Craigslist TCG Web Scraper

A good friend of mine has been playing Magic the Gathering (MTG) since childhood. He still plays and ranks in tournaments, he actively follows MTG news, subscribes to message boards, and every time I go over to his apartment, he has envelopes stacked on the kitchen table containing highly valuable cards that he’s buying and selling. One day, not too long ago, I had inquired about why he buys and sells and what his strategy is. Long story short is that speculation and hype over certain cards influence the market. Certain MTG cards have different synergies with other cards depending on the game format and the deck archetype. Another important factor is that even cards released over a decade ago are still highly relevant and dominant in today’s game. Because my friend has been playing since he was a teenager, he’s collected many of those rare and valuable cards and knows how to create decks around them, even using cards from more recent releases. When MTG news leaks or word gets around about a re-print of an old card or which new cards are being released, my friend is able to discern which cards will lose or gain value. Having this foresight is key to making a profit when buying or selling Magic the Gathering cards or packs. While he does a majority of his selling on TCGPLayer.com, he’ll often browse eBay and Craigslist in the hopes that he’ll find seller who has incorrectly priced his cards because doesn’t have as much MTG knowledge as he. He spends HOURS searching to find these deals that’ll make him either a better player or some profit. With having no knowledge about MTG, but knowing how to code, I told my friend that I could help save him some time looking on Craigslist by creating a tool that’ll do the searching for him.

The Solution

This script will search Craigslist for Pokemon, Magic the Gathering, and Yu-Gi-Oh! card listings and send recipients an email containing a table of new listings in their area. The image below is of the email the user receives from the script. It contains each listing’s posting date, the card game the post pertains to, the title of the listing, the listing’s location, the listing’s price, and the link to the listing on Craigslist. The script can be scheduled to run automatically so that recipients receive email notifications hourly, daily, etc.

How I Did It

  1. Web Scaper - Scrape Craigslist for relevant TCG listings data

  2. MySQL Database - Write data to a local MySQL database

  3. Email - Send price, location, and url to user about new TCG listings

  4. Schedule Job - Send email containing the relevant information at a given time interval

Web Scraper

Typically when I go on Craigslist, often looking for furniture and decor, I will make use of the following features in order to narrow my search to the newest listings near me. After entering in the keywords of the item I am searching for, I want to know what the description of the post is, what city the item is in, and what the selling price is. Because TCG is in such hot demand, making this search manually, multiple times a day (to not miss a deal on cards) becomes time intensive. By gathering this data programmatically, I can easily reduce the amount of effort this takes.
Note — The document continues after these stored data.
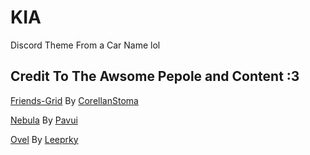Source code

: # KIA
Discord Theme From a Car Name lol

## Credit To The Awsome Pepole and Content :3
[Friends-Grid](https://github.com/CorellanStoma/Friends-Grid) By [CorellanStoma](https://github.com/CorellanStoma)

[Nebula](https://github.com/Pavui/Nebula) By [Pavui](https://github.com/Pavui)

[Ovel](https://github.com/leeprky/Ovel) By [Leeprky](https://github.com/leeprky)
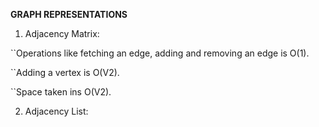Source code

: **GRAPH REPRESENTATIONS**

1. Adjacency Matrix:

``Operations like fetching an edge, adding and removing an edge is O(1).

``Adding a vertex is O(V2).

``Space taken ins O(V2).

2. Adjacency List:
   
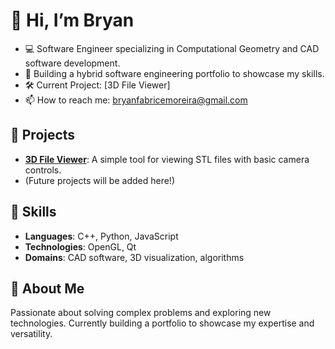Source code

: 
# 👋 Hi, I’m Bryan
- 💻 Software Engineer specializing in Computational Geometry and CAD software development.
- 🌟 Building a hybrid software engineering portfolio to showcase my skills.
- 🛠️ Current Project: [3D File Viewer]
- 📫 How to reach me: bryanfabricemoreira@gmail.com 

## 🚀 Projects  
- **[3D File Viewer]([link-to-repo](https://github.com/BryanFabriceMoreira0/3D-File-Viewer.git))**: A simple tool for viewing STL files with basic camera controls.  
- (Future projects will be added here!)

## 🔧 Skills  
- **Languages**: C++, Python, JavaScript  
- **Technologies**: OpenGL, Qt
- **Domains**: CAD software, 3D visualization, algorithms  

## 🌱 About Me  
Passionate about solving complex problems and exploring new technologies. Currently building a portfolio to showcase my expertise and versatility.

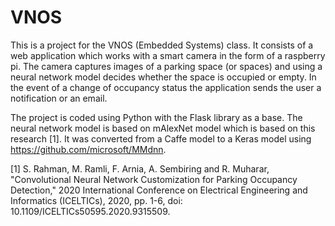 # VNOS
This is a project for the VNOS (Embedded Systems) class. It consists of a web application which works with a smart camera in the form of a raspberry pi. The camera captures images of a parking space (or spaces) and using a neural network model decides whether the space is occupied or empty. In the event of a change of occupancy status the application sends the user a notification or an email.

The project is coded using Python with the Flask library as a base. The neural network model is based on mAlexNet model which is based on this research [1]. It was converted from a Caffe model to a Keras model using https://github.com/microsoft/MMdnn.

[1] S. Rahman, M. Ramli, F. Arnia, A. Sembiring and R. Muharar, "Convolutional Neural Network Customization for Parking Occupancy Detection," 2020 International Conference on Electrical Engineering and Informatics (ICELTICs), 2020, pp. 1-6, doi: 10.1109/ICELTICs50595.2020.9315509.
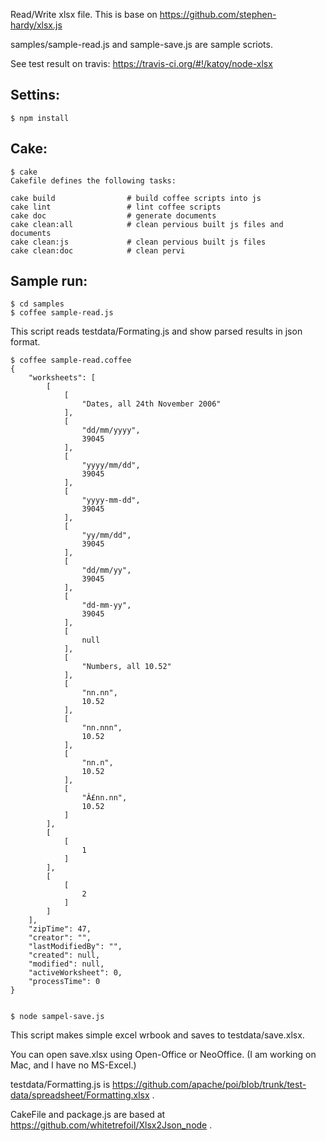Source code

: 
Read/Write xlsx file.
This is base on https://github.com/stephen-hardy/xlsx.js

samples/sample-read.js and sample-save.js are sample scriots.

See test result on travis:   https://travis-ci.org/#!/katoy/node-xlsx

Settins:
------------
    $ npm install

Cake:
------------
    $ cake
    Cakefile defines the following tasks:
    
    cake build                # build coffee scripts into js
    cake lint                 # lint coffee scripts
    cake doc                  # generate documents
    cake clean:all            # clean pervious built js files and documents
    cake clean:js             # clean pervious built js files
    cake clean:doc            # clean pervi    


Sample run:
-----------
    $ cd samples
    $ coffee sample-read.js

    
This script reads testdata/Formating.js and show parsed results in json format.

    $ coffee sample-read.coffee 
    {
        "worksheets": [
            [
                [
                    "Dates, all 24th November 2006"
                ],
                [
                    "dd/mm/yyyy",
                    39045
                ],
                [
                    "yyyy/mm/dd",
                    39045
                ],
                [
                    "yyyy-mm-dd",
                    39045
                ],
                [
                    "yy/mm/dd",
                    39045
                ],
                [
                    "dd/mm/yy",
                    39045
                ],
                [
                    "dd-mm-yy",
                    39045
                ],
                [
                    null
                ],
                [
                    "Numbers, all 10.52"
                ],
                [
                    "nn.nn",
                    10.52
                ],
                [
                    "nn.nnn",
                    10.52
                ],
                [
                    "nn.n",
                    10.52
                ],
                [
                    "Â£nn.nn",
                    10.52
                ]
            ],
            [
                [
                    1
                ]
            ],
            [
                [
                    2
                ]
            ]
        ],
        "zipTime": 47,
        "creator": "",
        "lastModifiedBy": "",
        "created": null,
        "modified": null,
        "activeWorksheet": 0,
        "processTime": 0
    }


    $ node sampel-save.js

This script makes simple excel wrbook and saves to testdata/save.xlsx.

You can open save.xlsx using Open-Office or NeoOffice. 
(I am working on Mac, and I have no MS-Excel.)

testdata/Formatting.js is https://github.com/apache/poi/blob/trunk/test-data/spreadsheet/Formatting.xlsx .

CakeFile and package.js are based at https://github.com/whitetrefoil/Xlsx2Json_node .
Screen Shot 2021-01-10 at 1.15.29 PM.png
  1. Search for Sale

  2. Miles From Zip

  3. Sort By Newest

As this was my first ever Python project, I looked to the internet to see what resources where available to help guide me through this project. What I found was this article from Riley Predum called “Web Scraping Craigslist: A Complete Tutorial”. In this article, he explains how he would obtain data about apartments in the East Bay Area of California for the purpose of data exploration. I reused a majority of his script but made the necessary modifications to get the relevant data that I needed. My full script can be found here in my GitHub repository for this project, but I will walk you through each section below.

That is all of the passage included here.